To oversee things, the finance ministry recruited Hamaied, an old hand in commerce.

One morning earlier this month, Hamaied and Bouzidi, the car expert, were at the national guard facility in Tunisia, giving a preview of cars to the buyer's agent.

There was Ben Ali's Maybach town car, with massage seats in back, a mini-fridge stocked with Evian and nearly a metre of leg room. The car was a present from Libya's Colonel Muammar Gaddafi, another north African dictator ousted in last year's Arab spring uprisings.

The car collection for sale includes a black Aston Martin, a Lamborghini Gallardo LP460, a Bentley Continental sports car and an armoured Cadillac.

There are also limited edition Mercedes and BMWs.

The collection of 39 luxury cars was of particular interest to an agent acting on behalf of a Saudi prince. The scout with Hamaied was drawn to the BMW. Hamaied popped open the bonnet so he could photograph the big V12 engine. The odometer showed 2,587 kilometres.
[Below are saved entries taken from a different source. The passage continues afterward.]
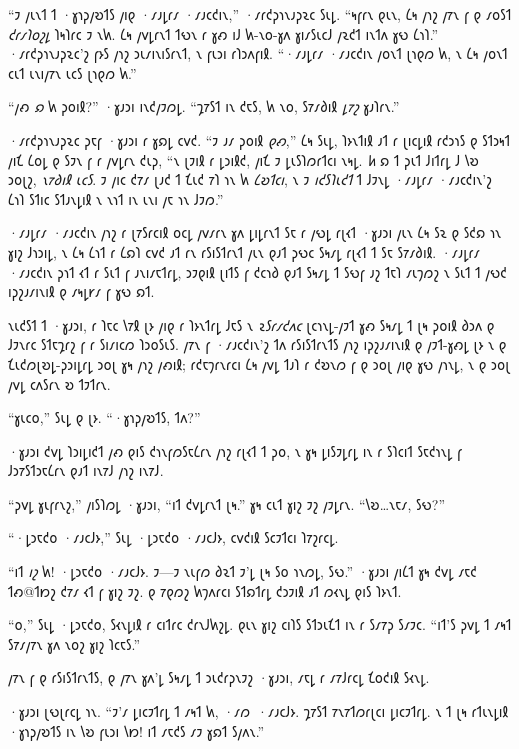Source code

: “𐑲 𐑢𐑧𐑯𐑑 𐑑 ·𐑣𐑪𐑜𐑢𐑹𐑑𐑕 𐑢𐑦𐑞 ·𐑥𐑨𐑛𐑩𐑥 ·𐑥𐑨𐑤𐑒𐑦𐑯,” ·𐑥𐑩𐑒𐑜𐑪𐑯𐑨𐑜𐑷𐑤 𐑕𐑧𐑛. “𐑰𐑝𐑩𐑯 𐑞𐑧𐑯, 𐑖𐑰 𐑢𐑪𐑟 𐑢𐑳𐑯 𐑝 𐑞 𐑥𐑴𐑕𐑑 \emph{𐑒𐑩𐑥𐑐𐑴𐑟𐑛} 𐑐𐑰𐑐𐑩𐑤 𐑲 𐑯𐑿. 𐑖𐑰 𐑢𐑫𐑛𐑩𐑯𐑑 𐑑𐑻𐑯 𐑩 𐑣𐑺 𐑦𐑓 𐑿-𐑯𐑴-𐑣𐑵 𐑣𐑦𐑥𐑕𐑧𐑤𐑓 𐑢𐑷𐑒𐑑 𐑦𐑯𐑑𐑵 𐑣𐑻 𐑖𐑪𐑐.” ·𐑥𐑩𐑒𐑜𐑪𐑯𐑨𐑜𐑷𐑤'𐑟 𐑝𐑶𐑕 𐑢𐑪𐑟 𐑮𐑧𐑥𐑦𐑯𐑦𐑕𐑩𐑯𐑑, 𐑯 𐑝𐑧𐑮𐑦 𐑩𐑐𐑮𐑵𐑝𐑦𐑙. “·𐑥𐑨𐑛𐑩𐑥 ·𐑥𐑨𐑤𐑒𐑦𐑯 𐑢𐑴𐑯𐑑 𐑚𐑪𐑞𐑼 𐑿, 𐑯 𐑖𐑰 𐑢𐑴𐑯𐑑 𐑤𐑧𐑑 𐑧𐑯𐑦𐑢𐑳𐑯 𐑧𐑤𐑕 𐑚𐑪𐑞𐑼 𐑿.”

“𐑢𐑺 \emph{𐑸} 𐑿 𐑜𐑴𐑦𐑙?” ·𐑣𐑨𐑮𐑦 𐑦𐑯𐑒𐑢𐑲𐑼𐑛. “𐑡𐑳𐑕𐑑 𐑦𐑯 𐑒𐑱𐑕, 𐑿 𐑯𐑴, 𐑕𐑳𐑥𐑔𐑦𐑙 \emph{𐑛𐑳𐑟} 𐑣𐑨𐑐𐑩𐑯.”

·𐑥𐑩𐑒𐑜𐑪𐑯𐑨𐑜𐑷𐑤 𐑜𐑱𐑝 ·𐑣𐑨𐑮𐑦 𐑩 𐑣𐑸𐑛 𐑤𐑫𐑒. “𐑲 𐑨𐑥 𐑜𐑴𐑦𐑙 \emph{𐑞𐑺},” 𐑖𐑰 𐑕𐑧𐑛, 𐑐𐑶𐑯𐑑𐑦𐑙 𐑨𐑑 𐑩 𐑚𐑦𐑤𐑛𐑦𐑙 𐑩𐑒𐑮𐑪𐑕 𐑞 𐑕𐑑𐑮𐑰𐑑 𐑢𐑦𐑗 𐑖𐑴𐑛 𐑞 𐑕𐑲𐑯 𐑝 𐑩 𐑢𐑫𐑛𐑩𐑯 𐑒𐑧𐑜, “𐑯 𐑚𐑲𐑦𐑙 𐑩 𐑛𐑮𐑦𐑙𐑒, 𐑢𐑦𐑗 𐑲 𐑛𐑧𐑕𐑐𐑼𐑩𐑑𐑤𐑦 𐑯𐑰𐑛. \emph{𐑿} 𐑸 𐑑 𐑜𐑧𐑑 𐑓𐑦𐑑𐑩𐑛 𐑓 𐑘𐑹 𐑮𐑴𐑚𐑟, \emph{𐑯𐑳𐑔𐑦𐑙 𐑧𐑤𐑕}. 𐑲 𐑢𐑦𐑤 𐑒𐑳𐑥 𐑚𐑨𐑒 𐑑 𐑗𐑧𐑒 𐑳𐑐 𐑪𐑯 𐑿 \emph{𐑖𐑹𐑑𐑤𐑦}, 𐑯 𐑲 \emph{𐑦𐑒𐑕𐑐𐑧𐑒𐑑} 𐑑 𐑓𐑲𐑯𐑛 ·𐑥𐑨𐑛𐑩𐑥 ·𐑥𐑨𐑤𐑒𐑦𐑯'𐑟 𐑖𐑪𐑐 𐑕𐑑𐑦𐑤 𐑕𐑑𐑨𐑯𐑛𐑦𐑙 𐑯 𐑯𐑪𐑑 𐑦𐑯 𐑧𐑯𐑦 𐑢𐑱 𐑪𐑯 𐑓𐑲𐑼.”

·𐑥𐑨𐑛𐑩𐑥 ·𐑥𐑨𐑤𐑒𐑦𐑯 𐑢𐑪𐑟 𐑩 𐑚𐑳𐑕𐑩𐑤𐑦𐑙 𐑴𐑤𐑛 𐑢𐑫𐑥𐑩𐑯 𐑣𐑵 𐑛𐑦𐑛𐑩𐑯𐑑 𐑕𐑱 𐑩 𐑢𐑻𐑛 𐑩𐑚𐑬𐑑 ·𐑣𐑨𐑮𐑦 𐑢𐑧𐑯 𐑖𐑰 𐑕𐑷 𐑞 𐑕𐑒𐑸 𐑪𐑯 𐑣𐑦𐑟 𐑓𐑪𐑮𐑦𐑛, 𐑯 𐑖𐑰 𐑖𐑪𐑑 𐑩 𐑖𐑸𐑐 𐑤𐑫𐑒 𐑨𐑑 𐑩𐑯 𐑩𐑕𐑦𐑕𐑑𐑩𐑯𐑑 𐑢𐑧𐑯 𐑞𐑨𐑑 𐑜𐑻𐑤 𐑕𐑰𐑥𐑛 𐑩𐑚𐑬𐑑 𐑑 𐑕𐑱 𐑕𐑳𐑥𐑔𐑦𐑙. ·𐑥𐑨𐑛𐑩𐑥 ·𐑥𐑨𐑤𐑒𐑦𐑯 𐑜𐑪𐑑 𐑬𐑑 𐑩 𐑕𐑧𐑑 𐑝 𐑨𐑯𐑦𐑥𐑱𐑑𐑩𐑛, 𐑮𐑲𐑞𐑦𐑙 𐑚𐑦𐑑𐑕 𐑝 𐑒𐑤𐑪𐑔 𐑞𐑨𐑑 𐑕𐑰𐑥𐑛 𐑑 𐑕𐑻𐑝 𐑨𐑟 𐑑𐑱𐑐 𐑥𐑧𐑠𐑼𐑟 𐑯 𐑕𐑧𐑑 𐑑 𐑢𐑻𐑒 𐑦𐑜𐑟𐑨𐑥𐑦𐑯𐑦𐑙 𐑞 𐑥𐑰𐑛𐑾𐑥 𐑝 𐑣𐑻 𐑸𐑑.

𐑯𐑧𐑒𐑕𐑑 𐑑 ·𐑣𐑨𐑮𐑦, 𐑩 𐑐𐑱𐑤 𐑘𐑳𐑙 𐑚𐑶 𐑢𐑦𐑞 𐑩 𐑐𐑶𐑯𐑑𐑩𐑛 𐑓𐑱𐑕 𐑯 \emph{𐑷𐑕𐑩𐑥𐑒𐑵𐑤} 𐑚𐑤𐑪𐑯𐑛-𐑢𐑲𐑑 𐑣𐑺 𐑕𐑰𐑥𐑛 𐑑 𐑚𐑰 𐑜𐑴𐑦𐑙 𐑔𐑮𐑵 𐑞 𐑓𐑲𐑯𐑩𐑤 𐑕𐑑𐑱𐑡𐑩𐑟 𐑝 𐑩 𐑕𐑦𐑥𐑦𐑤𐑼 𐑐𐑮𐑴𐑕𐑧𐑕. 𐑢𐑳𐑯 𐑝 ·𐑥𐑨𐑤𐑒𐑦𐑯'𐑟 𐑑𐑵 𐑩𐑕𐑦𐑕𐑑𐑩𐑯𐑑𐑕 𐑢𐑪𐑟 𐑦𐑜𐑟𐑨𐑥𐑦𐑯𐑦𐑙 𐑞 𐑢𐑲𐑑-𐑣𐑺𐑛 𐑚𐑶 𐑯 𐑞 𐑗𐑧𐑒𐑼𐑚𐑹𐑛-𐑜𐑮𐑦𐑛𐑩𐑛 𐑮𐑴𐑚 𐑣𐑰 𐑢𐑪𐑟 𐑢𐑺𐑦𐑙; 𐑩𐑒𐑱𐑠𐑩𐑯𐑩𐑤𐑦 𐑖𐑰 𐑢𐑫𐑛 𐑑𐑨𐑐 𐑩 𐑒𐑹𐑯𐑼 𐑝 𐑞 𐑮𐑴𐑚 𐑢𐑦𐑞 𐑣𐑻 𐑢𐑪𐑯𐑛, 𐑯 𐑞 𐑮𐑴𐑚 𐑢𐑫𐑛 𐑤𐑵𐑕𐑩𐑯 𐑹 𐑑𐑲𐑑𐑩𐑯.

“𐑣𐑧𐑤𐑴,” 𐑕𐑧𐑛 𐑞 𐑚𐑶. “·𐑣𐑪𐑜𐑢𐑹𐑑𐑕, 𐑑𐑵?”

·𐑣𐑨𐑮𐑦 𐑒𐑫𐑛 𐑐𐑮𐑦𐑛𐑦𐑒𐑑 𐑢𐑺 𐑞𐑦𐑕 𐑒𐑪𐑯𐑝𐑼𐑕𐑱𐑖𐑩𐑯 𐑢𐑪𐑟 𐑩𐑚𐑬𐑑 𐑑 𐑜𐑴, 𐑯 𐑣𐑰 𐑛𐑦𐑕𐑲𐑛𐑩𐑛 𐑦𐑯 𐑩 𐑕𐑐𐑤𐑦𐑑 𐑕𐑱𐑒𐑪𐑯𐑛 𐑝 𐑓𐑮𐑳𐑕𐑑𐑮𐑱𐑖𐑩𐑯 𐑞𐑨𐑑 𐑦𐑯𐑳𐑓 𐑢𐑪𐑟 𐑦𐑯𐑳𐑓.

“𐑜𐑫𐑛 𐑣𐑧𐑝𐑩𐑯𐑟,” 𐑢𐑦𐑕𐑐𐑼𐑛 ·𐑣𐑨𐑮𐑦, “𐑦𐑑 𐑒𐑫𐑛𐑩𐑯𐑑 𐑚𐑰.” 𐑣𐑰 𐑤𐑧𐑑 𐑣𐑦𐑟 𐑲𐑟 𐑢𐑲𐑛𐑩𐑯. “𐑘𐑹…𐑯𐑱𐑥, 𐑕𐑻?”

“·𐑛𐑮𐑱𐑒𐑴 ·𐑥𐑨𐑤𐑓𐑶,” 𐑕𐑧𐑛 ·𐑛𐑮𐑱𐑒𐑴 ·𐑥𐑨𐑤𐑓𐑶, 𐑤𐑫𐑒𐑦𐑙 𐑕𐑤𐑲𐑑𐑤𐑦 𐑐𐑳𐑟𐑩𐑤𐑛.

“𐑦𐑑 \emph{𐑦𐑟} 𐑿! ·𐑛𐑮𐑱𐑒𐑴 ·𐑥𐑨𐑤𐑓𐑶. 𐑲—𐑲 𐑯𐑧𐑝𐑼 𐑔𐑷𐑑 𐑲'𐑛 𐑚𐑰 𐑕𐑴 𐑪𐑯𐑼𐑛, 𐑕𐑻.” ·𐑣𐑨𐑮𐑦 𐑢𐑦𐑖𐑑 𐑣𐑰 𐑒𐑫𐑛 𐑥𐑱𐑒 𐑑𐑺@𐑑𐑽𐑟 𐑒𐑳𐑥 𐑬𐑑 𐑝 𐑣𐑦𐑟 𐑲𐑟. 𐑞 𐑳𐑞𐑼𐑟 𐑿𐑠𐑵𐑩𐑤𐑦 𐑕𐑑𐑸𐑑𐑩𐑛 𐑒𐑮𐑲𐑦𐑙 𐑨𐑑 𐑼𐑬𐑯𐑛 𐑞𐑦𐑕 𐑐𐑶𐑯𐑑.

“𐑴,” 𐑕𐑧𐑛 ·𐑛𐑮𐑱𐑒𐑴, 𐑕𐑬𐑯𐑛𐑦𐑙 𐑩 𐑤𐑦𐑑𐑩𐑤 𐑒𐑩𐑯𐑓𐑿𐑟𐑛. 𐑞𐑧𐑯 𐑣𐑦𐑟 𐑤𐑦𐑐𐑕 𐑕𐑑𐑮𐑧𐑗𐑑 𐑦𐑯 𐑩 𐑕𐑥𐑳𐑜 𐑕𐑥𐑲𐑤. “𐑦𐑑'𐑕 𐑜𐑫𐑛 𐑑 𐑥𐑰𐑑 𐑕𐑳𐑥𐑢𐑳𐑯 𐑣𐑵 𐑯𐑴𐑟 𐑣𐑦𐑟 𐑐𐑤𐑱𐑕.”

𐑢𐑳𐑯 𐑝 𐑞 𐑩𐑕𐑦𐑕𐑑𐑩𐑯𐑑𐑕, 𐑞 𐑢𐑳𐑯 𐑣𐑵'𐑛 𐑕𐑰𐑥𐑛 𐑑 𐑮𐑧𐑒𐑩𐑜𐑯𐑲𐑟 ·𐑣𐑨𐑮𐑦, 𐑥𐑱𐑛 𐑩 𐑥𐑳𐑓𐑩𐑤𐑛 𐑗𐑴𐑒𐑦𐑙 𐑕𐑬𐑯𐑛.

·𐑣𐑨𐑮𐑦 𐑚𐑻𐑚𐑩𐑤𐑛 𐑪𐑯. “𐑲'𐑥 𐑛𐑦𐑤𐑲𐑑𐑩𐑛 𐑑 𐑥𐑰𐑑 𐑿, ·𐑥𐑼~·𐑥𐑨𐑤𐑓𐑶. 𐑡𐑳𐑕𐑑 𐑳𐑯𐑳𐑑𐑼𐑩𐑚𐑤𐑦 𐑛𐑦𐑤𐑲𐑑𐑩𐑛. 𐑯 𐑑 𐑚𐑰 𐑩𐑑𐑧𐑯𐑛𐑦𐑙 ·𐑣𐑪𐑜𐑢𐑹𐑑𐑕 𐑦𐑯 𐑘𐑹 𐑝𐑧𐑮𐑦 𐑘𐑽! 𐑦𐑑 𐑥𐑱𐑒𐑕 𐑥𐑲 𐑣𐑸𐑑 𐑕𐑢𐑵𐑯.”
"They're all like that - these cars didn't roll much, just between La Marsa and Hammamet," Hamaied said, naming chic beachside towns near Tunis.
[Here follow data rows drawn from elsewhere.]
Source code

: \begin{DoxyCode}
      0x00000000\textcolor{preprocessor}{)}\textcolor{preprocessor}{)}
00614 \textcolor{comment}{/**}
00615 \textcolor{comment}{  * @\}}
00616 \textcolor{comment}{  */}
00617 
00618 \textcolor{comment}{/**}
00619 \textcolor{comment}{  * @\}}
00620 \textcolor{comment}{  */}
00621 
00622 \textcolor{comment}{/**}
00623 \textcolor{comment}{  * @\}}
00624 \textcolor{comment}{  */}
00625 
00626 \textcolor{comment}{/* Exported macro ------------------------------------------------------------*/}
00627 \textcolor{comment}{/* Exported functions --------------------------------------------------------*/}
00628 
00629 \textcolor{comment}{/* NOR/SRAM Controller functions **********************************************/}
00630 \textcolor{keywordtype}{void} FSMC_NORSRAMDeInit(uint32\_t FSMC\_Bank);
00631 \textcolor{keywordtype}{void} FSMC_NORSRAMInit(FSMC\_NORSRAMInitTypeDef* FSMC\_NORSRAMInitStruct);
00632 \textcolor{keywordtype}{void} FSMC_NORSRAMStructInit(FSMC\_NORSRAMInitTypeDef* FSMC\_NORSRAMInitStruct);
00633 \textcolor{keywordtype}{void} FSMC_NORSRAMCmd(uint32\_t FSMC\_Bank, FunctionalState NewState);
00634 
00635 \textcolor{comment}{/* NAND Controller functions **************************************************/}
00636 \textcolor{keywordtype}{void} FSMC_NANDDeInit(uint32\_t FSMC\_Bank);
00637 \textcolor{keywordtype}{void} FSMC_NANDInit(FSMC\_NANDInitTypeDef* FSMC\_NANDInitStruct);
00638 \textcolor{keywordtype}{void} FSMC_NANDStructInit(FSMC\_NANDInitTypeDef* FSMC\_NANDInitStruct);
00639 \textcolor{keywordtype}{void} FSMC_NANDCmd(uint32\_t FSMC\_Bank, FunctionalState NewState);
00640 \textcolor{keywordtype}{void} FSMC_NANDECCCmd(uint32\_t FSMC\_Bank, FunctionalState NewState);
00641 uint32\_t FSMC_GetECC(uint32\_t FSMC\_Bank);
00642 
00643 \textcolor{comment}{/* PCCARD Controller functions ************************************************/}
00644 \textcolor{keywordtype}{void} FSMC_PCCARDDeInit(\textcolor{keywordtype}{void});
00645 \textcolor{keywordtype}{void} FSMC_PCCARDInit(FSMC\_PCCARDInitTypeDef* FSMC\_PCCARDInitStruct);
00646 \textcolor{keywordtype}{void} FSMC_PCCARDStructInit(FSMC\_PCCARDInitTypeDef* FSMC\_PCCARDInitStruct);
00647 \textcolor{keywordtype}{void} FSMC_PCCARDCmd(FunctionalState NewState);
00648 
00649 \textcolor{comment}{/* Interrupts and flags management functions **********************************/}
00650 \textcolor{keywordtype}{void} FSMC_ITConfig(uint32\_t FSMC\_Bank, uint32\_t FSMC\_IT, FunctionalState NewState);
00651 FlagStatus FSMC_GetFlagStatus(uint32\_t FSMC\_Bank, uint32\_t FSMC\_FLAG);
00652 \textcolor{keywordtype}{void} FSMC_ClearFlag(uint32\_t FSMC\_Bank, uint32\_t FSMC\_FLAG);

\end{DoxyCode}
Then he proposed a test drive. The men got in, Hamaied gunned the engine and the BMW tore down the runway as the needle shot to 100km/h.

Of the 400 jewels and ornaments confiscated by the state, only around 20 are on display in Gammarth for potential bidders.

Among them is a made-to-measure choker that once adorned the neck of Trabelsi, sparkling with about 1,000 diamonds.

There is a constant hum of excitement in the last viewing room, where clothing and accessories formerly owned by the disgraced first lady are on display - including luxury shoes and handbags worth many times the minimum monthly wage.

A doctor who lives in France discussed the jewellery with a diamond specialist, but his wife stepped away.

"My husband wants to buy, but I'm actually disgusted. These are fabulous jewels, but they tell a harrowing story."